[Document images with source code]
::::::::::
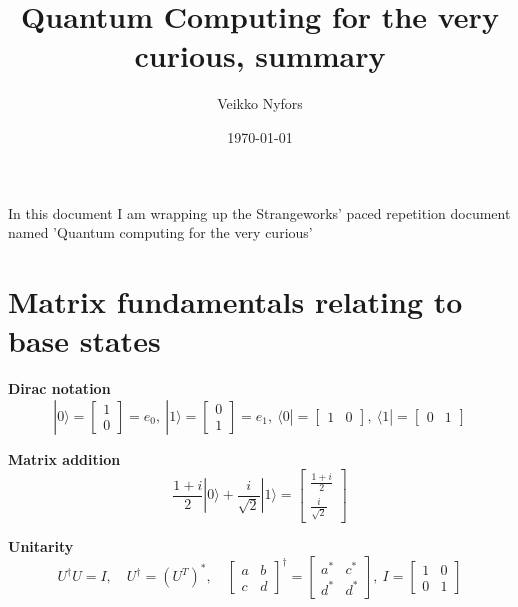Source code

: \documentclass[12pt, fleqn]{article}
\title{Quantum Computing for the very curious, summary}
\author{Veikko Nyfors}
\date{\today}
\begin{document}
\maketitle

In this document I am wrapping up the Strangeworks' paced repetition document named 'Quantum computing for the very curious'
\newpage

\section{Matrix fundamentals relating to base states}

\bf{Dirac notation}
\[|0\rangle=\begin{bmatrix} 1\\0\end{bmatrix}=e_0,\:
|1\rangle=\begin{bmatrix} 0\\1\end{bmatrix}=e_1,\:
\langle0|=\begin{bmatrix} 1&0\end{bmatrix},\:\langle1|=\begin{bmatrix} 0&1\end{bmatrix}\]

\bf{Matrix addition}
\[\frac{1+i}{2}|0\rangle + \frac{i}{\sqrt{2}}|1\rangle = \begin{bmatrix} \frac{1+i}{2}\\\frac{i}{\sqrt{2}} \end{bmatrix}\]

\bf{Unitarity}
\[U^\dagger U=I,\quad U^\dagger=(U^T)^*,\quad
\begin{bmatrix}a & b\\c & d\end{bmatrix}^\dagger=\begin{bmatrix}a^* & c^*\\d^* & d^*\end{bmatrix},\:I=\begin{bmatrix}1&0\\0&1\end{bmatrix}\]
\end{document}
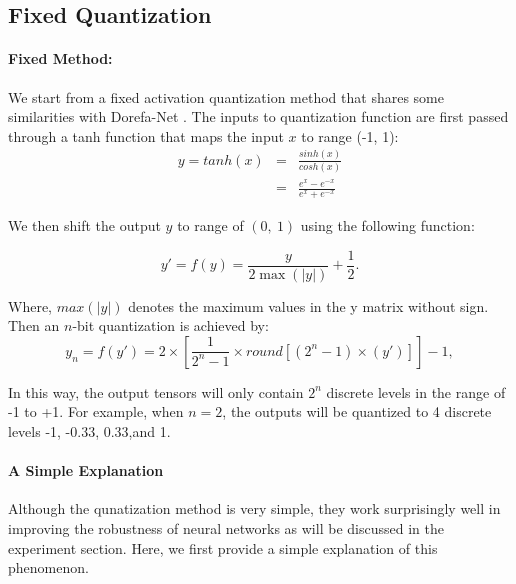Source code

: \documentclass{article}
\begin{document}
\subsection{Fixed Quantization}

\paragraph{Fixed Method:}
We start from a fixed activation quantization method that shares some similarities with Dorefa-Net \cite{zhou2016dorefa}. %
The inputs to quantization function are first passed through a tanh function that maps the input $x$ to range (-1, 1):
\begin{eqnarray}
y=tanh(x)&=&\frac{sinh(x)}{cosh(x)}\\\nonumber
&=&\frac{e^x-e^{-x}}{e^x+e^{-x}}
\end{eqnarray}

\noindent We then shift the output $y$ to range of $(0,\ 1)$ using the following function:

\begin{equation}
\label{eq:f}
y'=f(y)={\frac{y}{2\max(|y|)}+\frac{1}{2}}.
\end{equation}

\noindent Where, $max(|y|)$ denotes the maximum values in the y matrix without sign. Then an $n$-bit quantization is achieved by:
\begin{equation}
\label{eq:2}
y_n=f(y')={2\times[\frac{1}{2^n-1}\times round[(2^n-1)\times(y')]]-1},
\end{equation}



\noindent In this way, the output tensors will only contain $2^n$ discrete levels in the range of -1 to +1. For example, when $n=2$, the outputs will be quantized to 4 discrete levels -1, -0.33, 0.33,and 1.




\paragraph{A Simple Explanation}
Although the qunatization method is very simple, they work surprisingly well in improving the robustness of neural networks as will be discussed in the experiment section. Here, we first provide a simple explanation of this phenomenon. 
\end{document}
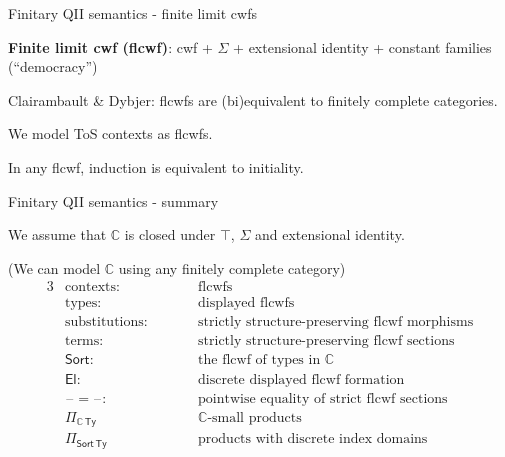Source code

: \documentclass[dvipsnames]{beamer}
\newcommand{\mbb}[1]{\mathbb{#1}}
\newcommand{\Ty}{\mathsf{Ty}}
\newcommand{\El}{\mathsf{El}}
\newcommand{\blank}{\mathord{\hspace{1pt}\text{--}\hspace{1pt}}}
\newcommand{\Sort}{\mathsf{Sort}}
\newcommand{\mbbC}{\mbb{C}}
\begin{document}
\begin{frame}{Finitary QII semantics - finite limit cwfs}

\begin{definition}{}
\textbf{Finite limit cwf (flcwf)}: cwf + $\Sigma$ + extensional identity + constant families (``democracy'')
\end{definition}
\vspace{1em}

Clairambault \& Dybjer: flcwfs are (bi)equivalent to finitely complete categories.
\vspace{1em}

We model ToS contexts as flcwfs.

\begin{theorem}
In any flcwf, induction is equivalent to initiality.
\end{theorem}

\end{frame}

\begin{frame}{Finitary QII semantics - summary}

We assume that $\mbbC$ is closed under $\top$, $\Sigma$ and extensional identity.
\vspace{1em}

(We can model $\mbbC$ using any finitely complete category)
\begin{alignat*}{3}
  & \text{contexts:}                  && \text{flcwfs}\\
  & \text{types:}                     && \text{displayed flcwfs}\\
  & \text{substitutions:}\hspace{2em} && \text{strictly structure-preserving flcwf morphisms}\\
  & \text{terms:}                     && \text{strictly structure-preserving flcwf sections}\\
  & \text{$\Sort$:}                   && \text{the flcwf of types in $\mbbC$}\\
  & \text{$\El$:}                     && \text{discrete displayed flcwf formation}\\
  & \blank\!=\blank\!:                && \text{pointwise equality of strict flcwf sections}\\
  & \Pi_{\mbbC\,\Ty}                    && \text{$\mbbC$-small products}\\
  & \Pi_{\Sort\,\Ty}                    && \text{products with discrete index domains}
\end{alignat*}

\end{frame}
\end{document}

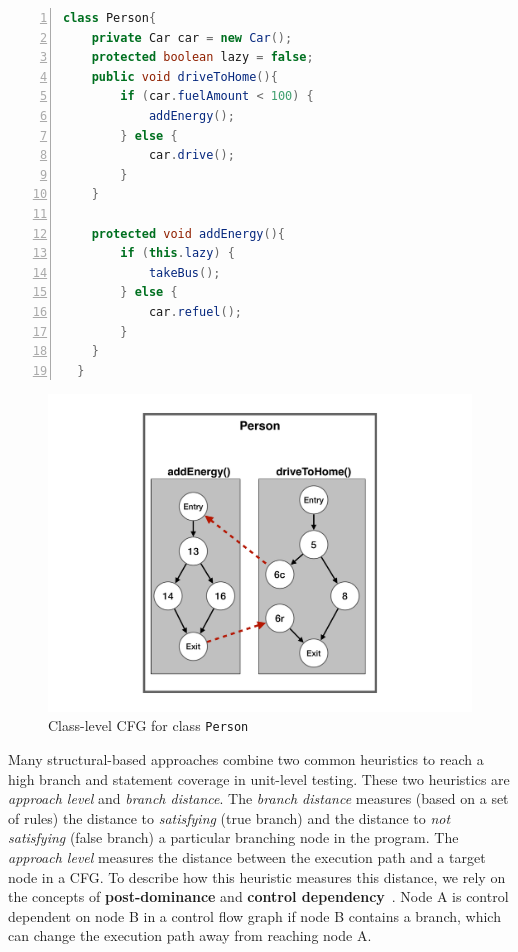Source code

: \begin{lstlisting}[frame=tb,
    caption={Class \texttt{Person}},
    label=list:ClassA,
    language=java,
    captionpos=t,
    numbers=left,
    belowskip=-2.5em,
    float=t,
    firstnumber=1]
class Person{
    private Car car = new Car();
    protected boolean lazy = false;
    public void driveToHome(){
        if (car.fuelAmount < 100) {
            addEnergy();
        } else {
            car.drive();
        }   
    }

    protected void addEnergy(){
        if (this.lazy) {
            takeBus();
        } else {
            car.refuel();
        }
    }   
  }
  \end{lstlisting}

  \begin{figure}[t]
    \centering
	\includegraphics[width=0.85\linewidth]{figs/CCFG_new}
	\caption{Class-level CFG for class \texttt{Person}}
  \label{fig:CCFG}
\end{figure}


Many structural-based approaches combine two common heuristics to reach a high branch and statement coverage in unit-level testing. These two heuristics  are \textit{approach level} and \textit{branch distance}.
The \textit{branch distance} measures (based on a set of rules) the distance to \textit{satisfying} (true branch) and the distance to \textit{not satisfying} (false branch) a particular branching node in the program.
The \textit{approach level} measures the distance between the execution path and a target node in a CFG. To describe how this heuristic measures this distance, we 
rely on the concepts of \textbf{post-dominance} and \textbf{control dependency}~\cite{Allen:1970:CFA:800028.808479}. Node A is control dependent on node B in a control flow graph if node B contains a branch, which can change the execution path away from reaching node A.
::::::::::
__Task directions__:
Return each entry exactly as given. Leave the images out.

__Expected output__:
Source code

: \documentclass[12pt, fleqn]{article}
\title{Quantum Computing for the very curious, summary}
\author{Veikko Nyfors}
\date{\today}
\begin{document}
\maketitle

In this document I am wrapping up the Strangeworks' paced repetition document named 'Quantum computing for the very curious'
\newpage

\section{Matrix fundamentals relating to base states}

\bf{Dirac notation}
\[|0\rangle=\begin{bmatrix} 1\\0\end{bmatrix}=e_0,\:
|1\rangle=\begin{bmatrix} 0\\1\end{bmatrix}=e_1,\:
\langle0|=\begin{bmatrix} 1&0\end{bmatrix},\:\langle1|=\begin{bmatrix} 0&1\end{bmatrix}\]

\bf{Matrix addition}
\[\frac{1+i}{2}|0\rangle + \frac{i}{\sqrt{2}}|1\rangle = \begin{bmatrix} \frac{1+i}{2}\\\frac{i}{\sqrt{2}} \end{bmatrix}\]

\bf{Unitarity}
\[U^\dagger U=I,\quad U^\dagger=(U^T)^*,\quad
\begin{bmatrix}a & b\\c & d\end{bmatrix}^\dagger=\begin{bmatrix}a^* & c^*\\d^* & d^*\end{bmatrix},\:I=\begin{bmatrix}1&0\\0&1\end{bmatrix}\]
\end{document}
Source code

: \documentclass{article}
\begin{document}
\subsection{Fixed Quantization}

\paragraph{Fixed Method:}
We start from a fixed activation quantization method that shares some similarities with Dorefa-Net \cite{zhou2016dorefa}. %
The inputs to quantization function are first passed through a tanh function that maps the input $x$ to range (-1, 1):
\begin{eqnarray}
y=tanh(x)&=&\frac{sinh(x)}{cosh(x)}\\\nonumber
&=&\frac{e^x-e^{-x}}{e^x+e^{-x}}
\end{eqnarray}

\noindent We then shift the output $y$ to range of $(0,\ 1)$ using the following function:

\begin{equation}
\label{eq:f}
y'=f(y)={\frac{y}{2\max(|y|)}+\frac{1}{2}}.
\end{equation}

\noindent Where, $max(|y|)$ denotes the maximum values in the y matrix without sign. Then an $n$-bit quantization is achieved by:
\begin{equation}
\label{eq:2}
y_n=f(y')={2\times[\frac{1}{2^n-1}\times round[(2^n-1)\times(y')]]-1},
\end{equation}



\noindent In this way, the output tensors will only contain $2^n$ discrete levels in the range of -1 to +1. For example, when $n=2$, the outputs will be quantized to 4 discrete levels -1, -0.33, 0.33,and 1.




\paragraph{A Simple Explanation}
Although the qunatization method is very simple, they work surprisingly well in improving the robustness of neural networks as will be discussed in the experiment section. Here, we first provide a simple explanation of this phenomenon. 
\end{document}
Source code

: \documentclass[dvipsnames]{beamer}
\newcommand{\mbb}[1]{\mathbb{#1}}
\newcommand{\Ty}{\mathsf{Ty}}
\newcommand{\El}{\mathsf{El}}
\newcommand{\blank}{\mathord{\hspace{1pt}\text{--}\hspace{1pt}}}
\newcommand{\Sort}{\mathsf{Sort}}
\newcommand{\mbbC}{\mbb{C}}
\begin{document}
\begin{frame}{Finitary QII semantics - finite limit cwfs}

\begin{definition}{}
\textbf{Finite limit cwf (flcwf)}: cwf + $\Sigma$ + extensional identity + constant families (``democracy'')
\end{definition}
\vspace{1em}

Clairambault \& Dybjer: flcwfs are (bi)equivalent to finitely complete categories.
\vspace{1em}

We model ToS contexts as flcwfs.

\begin{theorem}
In any flcwf, induction is equivalent to initiality.
\end{theorem}

\end{frame}

\begin{frame}{Finitary QII semantics - summary}

We assume that $\mbbC$ is closed under $\top$, $\Sigma$ and extensional identity.
\vspace{1em}

(We can model $\mbbC$ using any finitely complete category)
\begin{alignat*}{3}
  & \text{contexts:}                  && \text{flcwfs}\\
  & \text{types:}                     && \text{displayed flcwfs}\\
  & \text{substitutions:}\hspace{2em} && \text{strictly structure-preserving flcwf morphisms}\\
  & \text{terms:}                     && \text{strictly structure-preserving flcwf sections}\\
  & \text{$\Sort$:}                   && \text{the flcwf of types in $\mbbC$}\\
  & \text{$\El$:}                     && \text{discrete displayed flcwf formation}\\
  & \blank\!=\blank\!:                && \text{pointwise equality of strict flcwf sections}\\
  & \Pi_{\mbbC\,\Ty}                    && \text{$\mbbC$-small products}\\
  & \Pi_{\Sort\,\Ty}                    && \text{products with discrete index domains}
\end{alignat*}

\end{frame}
\end{document}

Source code

: \begin{lstlisting}[frame=tb,
    caption={Class \texttt{Person}},
    label=list:ClassA,
    language=java,
    captionpos=t,
    numbers=left,
    belowskip=-2.5em,
    float=t,
    firstnumber=1]
class Person{
    private Car car = new Car();
    protected boolean lazy = false;
    public void driveToHome(){
        if (car.fuelAmount < 100) {
            addEnergy();
        } else {
            car.drive();
        }   
    }

    protected void addEnergy(){
        if (this.lazy) {
            takeBus();
        } else {
            car.refuel();
        }
    }   
  }
  \end{lstlisting}

  \begin{figure}[t]
    \centering
	\includegraphics[width=0.85\linewidth]{figs/CCFG_new}
	\caption{Class-level CFG for class \texttt{Person}}
  \label{fig:CCFG}
\end{figure}


Many structural-based approaches combine two common heuristics to reach a high branch and statement coverage in unit-level testing. These two heuristics  are \textit{approach level} and \textit{branch distance}.
The \textit{branch distance} measures (based on a set of rules) the distance to \textit{satisfying} (true branch) and the distance to \textit{not satisfying} (false branch) a particular branching node in the program.
The \textit{approach level} measures the distance between the execution path and a target node in a CFG. To describe how this heuristic measures this distance, we 
rely on the concepts of \textbf{post-dominance} and \textbf{control dependency}~\cite{Allen:1970:CFA:800028.808479}. Node A is control dependent on node B in a control flow graph if node B contains a branch, which can change the execution path away from reaching node A.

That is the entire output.